> **Problem statement**:
Among the entries that follow, the required portion opens with the line containing "## Conclusion and commentary" and closes with the line containing "to Bluefin, where". Give that portion again exactly, and nothing else.

*** Opening of Information ***

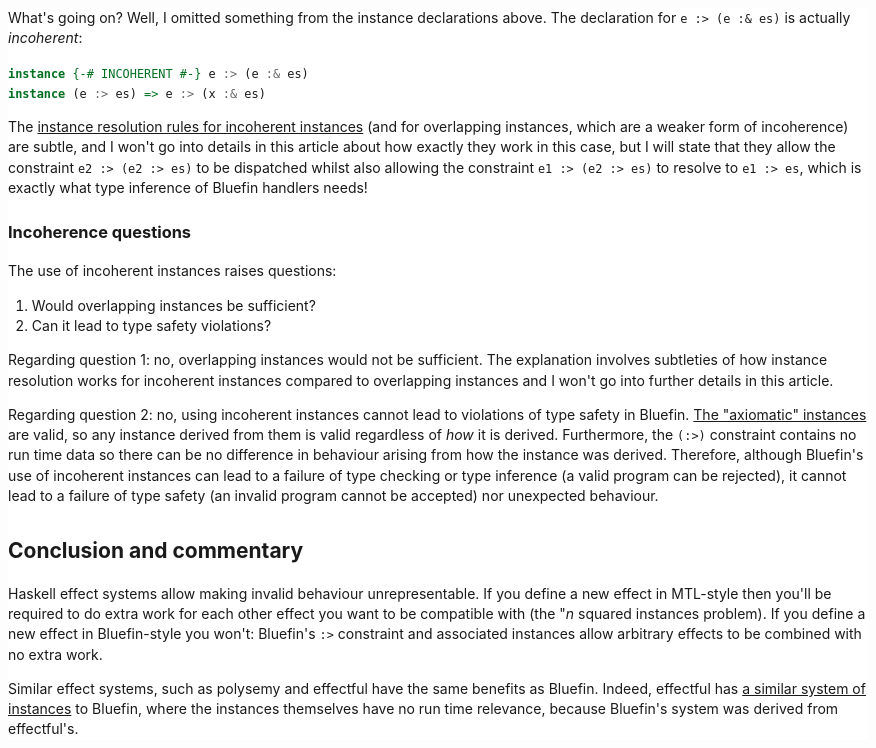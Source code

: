 What's going on?  Well, I omitted something from the instance
declarations above.  The declaration for `e :> (e :& es)` is actually
*incoherent*:

```.hs
instance {-# INCOHERENT #-} e :> (e :& es)
instance (e :> es) => e :> (x :& es)
```

The [instance resolution rules for incoherent
instances](https://ghc.gitlab.haskell.org/ghc/doc/users_guide/exts/instances.html#overlapping-instances)
(and for overlapping instances, which are a weaker form of
incoherence) are subtle, and I won't go into details in this article
about how exactly they work in this case, but I will state that they
allow the constraint `e2 :> (e2 :> es)` to be dispatched whilst also
allowing the constraint `e1 :> (e2 :> es)` to resolve to `e1 :> es`,
which is exactly what type inference of Bluefin handlers needs!

### Incoherence questions

The use of incoherent instances raises questions:

1. Would overlapping instances be sufficient?
2. Can it lead to type safety violations?

Regarding question 1: no, overlapping instances would not be
sufficient.  The explanation involves subtleties of how instance
resolution works for incoherent instances compared to overlapping
instances and I won't go into further details in this article.

Regarding question 2: no, using incoherent instances cannot lead to
violations of type safety in Bluefin. [The "axiomatic"
instances](#bluefin-instances) are valid, so any instance derived from
them is valid regardless of *how* it is derived.  Furthermore, the
`(:>)` constraint contains no run time data so there can be no
difference in behaviour arising from how the instance was derived.
Therefore, although Bluefin's use of incoherent instances can lead to
a failure of type checking or type inference (a valid program can be
rejected), it cannot lead to a failure of type safety (an invalid
program cannot be accepted) nor unexpected behaviour.

## Conclusion and commentary

Haskell effect systems allow making invalid behaviour unrepresentable.
If you define a new effect in MTL-style then you'll be required to do
extra work for each other effect you want to be compatible with (the
"*n* squared instances problem). If you define a new effect in
Bluefin-style you won't: Bluefin's `:>` constraint and associated
instances allow arbitrary effects to be combined with no extra work.

Similar effect systems, such as polysemy and effectful have the same
benefits as Bluefin.  Indeed, effectful has [a similar system of
instances](https://hackage.haskell.org/package/effectful-core-2.4.0.0/docs/Effectful.html#t::-62-)
to Bluefin, where the instances themselves have no run time relevance,
because Bluefin's system was derived from effectful's.
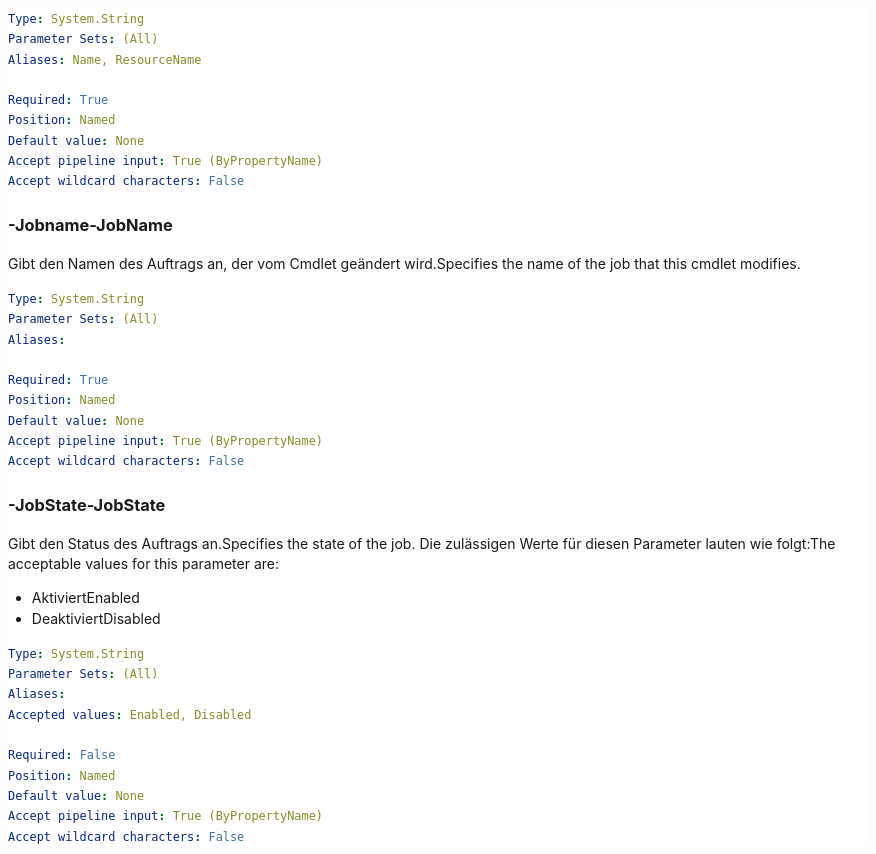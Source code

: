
 ```yaml
Type: System.String
Parameter Sets: (All)
Aliases: Name, ResourceName

Required: True
Position: Named
Default value: None
Accept pipeline input: True (ByPropertyName)
Accept wildcard characters: False
```

### <span data-ttu-id="b4903-141">-Jobname</span><span class="sxs-lookup"><span data-stu-id="b4903-141">-JobName</span></span>
<span data-ttu-id="b4903-142">Gibt den Namen des Auftrags an, der vom Cmdlet geändert wird.</span><span class="sxs-lookup"><span data-stu-id="b4903-142">Specifies the name of the job that this cmdlet modifies.</span></span>

```yaml
Type: System.String
Parameter Sets: (All)
Aliases:

Required: True
Position: Named
Default value: None
Accept pipeline input: True (ByPropertyName)
Accept wildcard characters: False
```

### <span data-ttu-id="b4903-143">-JobState</span><span class="sxs-lookup"><span data-stu-id="b4903-143">-JobState</span></span>
<span data-ttu-id="b4903-144">Gibt den Status des Auftrags an.</span><span class="sxs-lookup"><span data-stu-id="b4903-144">Specifies the state of the job.</span></span>
<span data-ttu-id="b4903-145">Die zulässigen Werte für diesen Parameter lauten wie folgt:</span><span class="sxs-lookup"><span data-stu-id="b4903-145">The acceptable values for this parameter are:</span></span>
- <span data-ttu-id="b4903-146">Aktiviert</span><span class="sxs-lookup"><span data-stu-id="b4903-146">Enabled</span></span> 
- <span data-ttu-id="b4903-147">Deaktiviert</span><span class="sxs-lookup"><span data-stu-id="b4903-147">Disabled</span></span>

```yaml
Type: System.String
Parameter Sets: (All)
Aliases:
Accepted values: Enabled, Disabled

Required: False
Position: Named
Default value: None
Accept pipeline input: True (ByPropertyName)
Accept wildcard characters: False
```
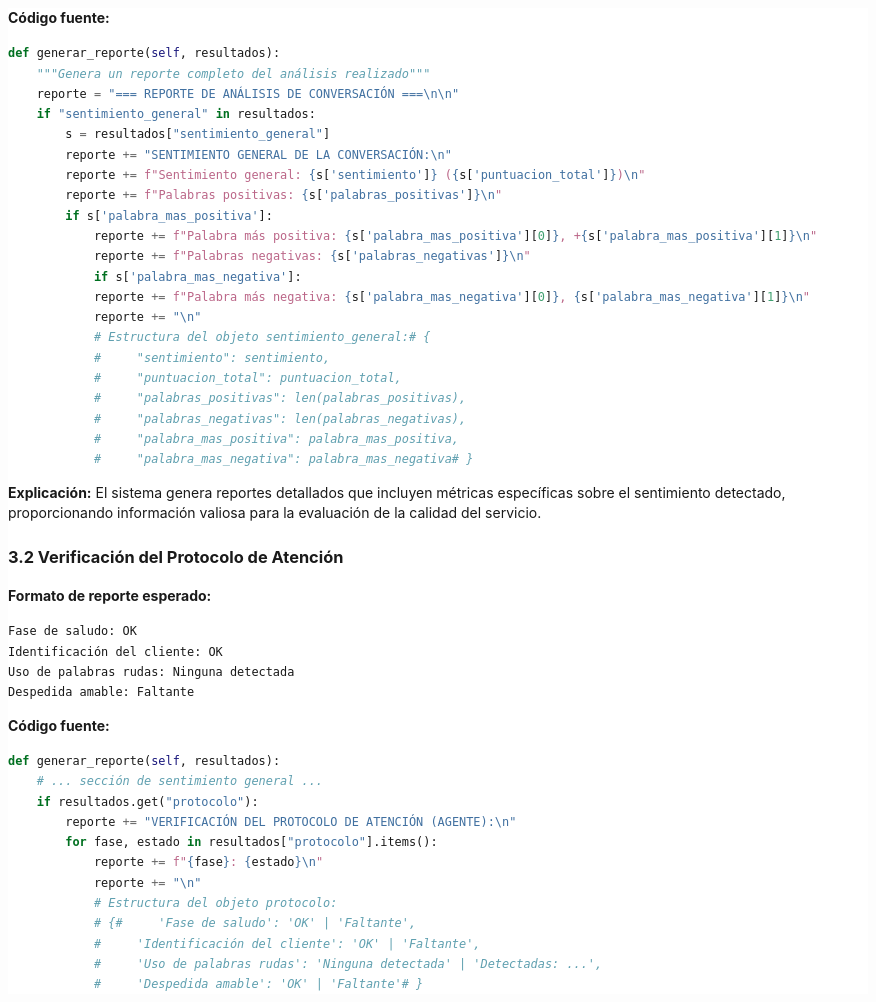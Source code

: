 **Código fuente:**

```python
def generar_reporte(self, resultados):
    """Genera un reporte completo del análisis realizado"""    
    reporte = "=== REPORTE DE ANÁLISIS DE CONVERSACIÓN ===\n\n"    
    if "sentimiento_general" in resultados:
        s = resultados["sentimiento_general"]
        reporte += "SENTIMIENTO GENERAL DE LA CONVERSACIÓN:\n"        
        reporte += f"Sentimiento general: {s['sentimiento']} ({s['puntuacion_total']})\n"        
        reporte += f"Palabras positivas: {s['palabras_positivas']}\n"        
        if s['palabra_mas_positiva']:
            reporte += f"Palabra más positiva: {s['palabra_mas_positiva'][0]}, +{s['palabra_mas_positiva'][1]}\n"        
            reporte += f"Palabras negativas: {s['palabras_negativas']}\n"        
            if s['palabra_mas_negativa']:
            reporte += f"Palabra más negativa: {s['palabra_mas_negativa'][0]}, {s['palabra_mas_negativa'][1]}\n"        
            reporte += "\n"
            # Estructura del objeto sentimiento_general:# {
            #     "sentimiento": sentimiento,
            #     "puntuacion_total": puntuacion_total,
            #     "palabras_positivas": len(palabras_positivas),
            #     "palabras_negativas": len(palabras_negativas),
            #     "palabra_mas_positiva": palabra_mas_positiva,
            #     "palabra_mas_negativa": palabra_mas_negativa# }
```

**Explicación:** El sistema genera reportes detallados que incluyen métricas específicas sobre el sentimiento detectado, proporcionando información valiosa para la evaluación de la calidad del servicio.

### 3.2 Verificación del Protocolo de Atención

**Formato de reporte esperado:**

```
Fase de saludo: OK
Identificación del cliente: OK
Uso de palabras rudas: Ninguna detectada
Despedida amable: Faltante
```

**Código fuente:**

```python
def generar_reporte(self, resultados):
    # ... sección de sentimiento general ...    
    if resultados.get("protocolo"):
        reporte += "VERIFICACIÓN DEL PROTOCOLO DE ATENCIÓN (AGENTE):\n"        
        for fase, estado in resultados["protocolo"].items():
            reporte += f"{fase}: {estado}\n"        
            reporte += "\n"
            # Estructura del objeto protocolo:
            # {#     'Fase de saludo': 'OK' | 'Faltante',
            #     'Identificación del cliente': 'OK' | 'Faltante',
            #     'Uso de palabras rudas': 'Ninguna detectada' | 'Detectadas: ...',
            #     'Despedida amable': 'OK' | 'Faltante'# }
```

*** Close of Information ***

> **Result for this task**:
## Conclusion and commentary

Haskell effect systems allow making invalid behaviour unrepresentable.
If you define a new effect in MTL-style then you'll be required to do
extra work for each other effect you want to be compatible with (the
"*n* squared instances problem). If you define a new effect in
Bluefin-style you won't: Bluefin's `:>` constraint and associated
instances allow arbitrary effects to be combined with no extra work.

Similar effect systems, such as polysemy and effectful have the same
benefits as Bluefin.  Indeed, effectful has [a similar system of
instances](https://hackage.haskell.org/package/effectful-core-2.4.0.0/docs/Effectful.html#t::-62-)
to Bluefin, where the instances themselves have no run time relevance,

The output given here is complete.